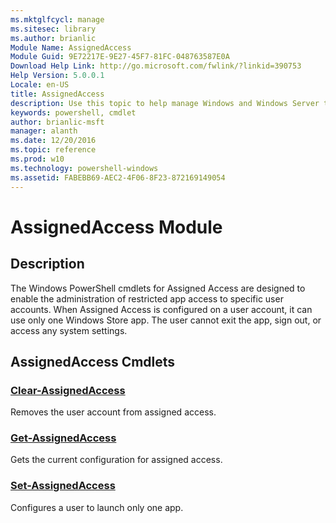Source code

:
 ```yaml
---
ms.mktglfcycl: manage
ms.sitesec: library
ms.author: brianlic
Module Name: AssignedAccess
Module Guid: 9E72217E-9E27-45F7-81FC-048763587E0A
Download Help Link: http://go.microsoft.com/fwlink/?linkid=390753
Help Version: 5.0.0.1
Locale: en-US
title: AssignedAccess
description: Use this topic to help manage Windows and Windows Server technologies with Windows PowerShell.
keywords: powershell, cmdlet
author: brianlic-msft
manager: alanth
ms.date: 12/20/2016
ms.topic: reference
ms.prod: w10
ms.technology: powershell-windows
ms.assetid: FABEBB69-AEC2-4F06-8F23-872169149054
---
```


# AssignedAccess Module
## Description
The Windows PowerShell cmdlets for Assigned Access are designed to enable the administration of restricted app access to specific user accounts. When Assigned Access is configured on a user account, it can use only one Windows Store app. The user cannot exit the app, sign out, or access any system settings.

## AssignedAccess Cmdlets
### [Clear-AssignedAccess](./Clear-AssignedAccess.md)
Removes the user account from assigned access.

### [Get-AssignedAccess](./Get-AssignedAccess.md)
Gets the current configuration for assigned access.

### [Set-AssignedAccess](./Set-AssignedAccess.md)
Configures a user to launch only one app.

• _ACTION ITEM_:
Among the lines of the preceding listing, count those that contain the string "author"; state the count and nothing further.

• _EXERCISE RESPONSE_:
2